I use TiteBond 3 exactly for that reason.

I do keep some CornerWeld glue in the shop. It was designed for picture framing and it has an extravagantly short open time that is sometimes handy. It was marketed as a “high strength glue formulated for end grain to end grain joints”. And compared to the white glue (Elmers) that we were using back then, it was a huge advance.

About 10 years ago, I did a home brewed test comparing the strength of Titebond III to Cornerweld for end grain to end grain joints. There appeared to be no meaningful difference in the strength of the joint.

But I could apply Cornerweld glue to two pieces of wood, rub the pieces back and forth a few times and it would start to set. 30 seconds max.

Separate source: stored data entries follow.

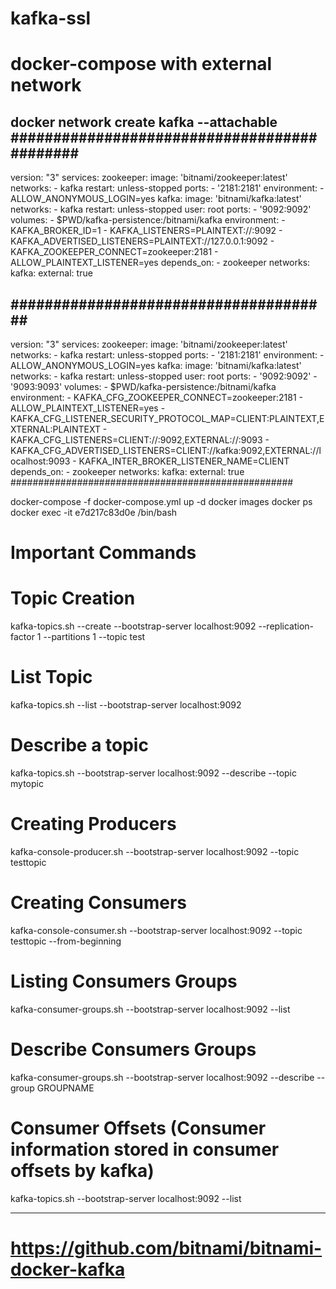 # kafka-ssl
# docker-compose with external network



docker network create kafka --attachable
############################################
---
version: "3"
services:
  zookeeper:
    image: 'bitnami/zookeeper:latest'
    networks:
      - kafka
    restart: unless-stopped
    ports:
      - '2181:2181'
    environment:
      - ALLOW_ANONYMOUS_LOGIN=yes
  kafka:
    image: 'bitnami/kafka:latest'
    networks:
      - kafka
    restart: unless-stopped
    user: root
    ports:
      - '9092:9092'
    volumes:
      - $PWD/kafka-persistence:/bitnami/kafka
    environment:
      - KAFKA_BROKER_ID=1
      - KAFKA_LISTENERS=PLAINTEXT://:9092
      - KAFKA_ADVERTISED_LISTENERS=PLAINTEXT://127.0.0.1:9092
      - KAFKA_ZOOKEEPER_CONNECT=zookeeper:2181
      - ALLOW_PLAINTEXT_LISTENER=yes
    depends_on:
      - zookeeper
networks:
  kafka:
      external: true

######################################
---
version: "3"
services:
  zookeeper:
    image: 'bitnami/zookeeper:latest'
    networks:
      - kafka
    restart: unless-stopped
    ports:
      - '2181:2181'
    environment:
      - ALLOW_ANONYMOUS_LOGIN=yes
  kafka:
    image: 'bitnami/kafka:latest'
    networks:
      - kafka
    restart: unless-stopped
    user: root
    ports:
      - '9092:9092'
      - '9093:9093'
    volumes:
      - $PWD/kafka-persistence:/bitnami/kafka
    environment:
      - KAFKA_CFG_ZOOKEEPER_CONNECT=zookeeper:2181
      - ALLOW_PLAINTEXT_LISTENER=yes
      - KAFKA_CFG_LISTENER_SECURITY_PROTOCOL_MAP=CLIENT:PLAINTEXT,EXTERNAL:PLAINTEXT
      - KAFKA_CFG_LISTENERS=CLIENT://:9092,EXTERNAL://:9093
      - KAFKA_CFG_ADVERTISED_LISTENERS=CLIENT://kafka:9092,EXTERNAL://localhost:9093
      - KAFKA_INTER_BROKER_LISTENER_NAME=CLIENT
    depends_on:
      - zookeeper
networks:
  kafka:
      external: true
###################################################

docker-compose -f docker-compose.yml up -d
docker images
docker ps
docker exec -it e7d217c83d0e /bin/bash

# Important Commands
# Topic Creation
kafka-topics.sh --create --bootstrap-server localhost:9092 --replication-factor 1 --partitions 1 --topic test
# List Topic
kafka-topics.sh --list --bootstrap-server localhost:9092
# Describe a topic
kafka-topics.sh --bootstrap-server localhost:9092 --describe --topic mytopic
# Creating Producers
kafka-console-producer.sh --bootstrap-server localhost:9092 --topic testtopic
# Creating Consumers
kafka-console-consumer.sh --bootstrap-server localhost:9092 --topic testtopic --from-beginning
# Listing Consumers Groups
kafka-consumer-groups.sh --bootstrap-server localhost:9092 --list
# Describe Consumers Groups
kafka-consumer-groups.sh --bootstrap-server localhost:9092 --describe --group GROUPNAME
# Consumer Offsets  (Consumer information stored in consumer offsets by kafka)
kafka-topics.sh --bootstrap-server localhost:9092 --list

--------------------------------------
# https://github.com/bitnami/bitnami-docker-kafka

Both are PVA glues. TiteBond III has the longest open time I could fine and it makes glue ups more leisurely.
Good point about end grain. Higher solids glue is more efficient for end grain. With ordinary white glue you need to apply to both ends, wait, apply again and wait some more, and maybe once more.
 
Good point about end grain. Higher solids glue is more efficient for end grain. With ordinary white glue you need to apply to both ends, wait, apply again and wait some more, and maybe once more.
Corner Weld (by Framica) was formulated for miters, which is essentially end grain to end grain. But with an open time of one minute or less, not useful for most woodwork.

Framers, however, apply glue to one surface, put the two pieces in an underpinner and step on the pedal. Done. 10 minutes later the frame can be loaded with glass, art and backer. You could not do that with any of the Titebond products.

Fast forward to 0:50 to see how quickly miters are joined with an underpinner. Underpinned joints need glue though. Some Cinese imported picture frames try to get by with the V-nails only. It is not really acceptable. The underpinner I had was entirely manual, with the foot pedal providing all the pressure.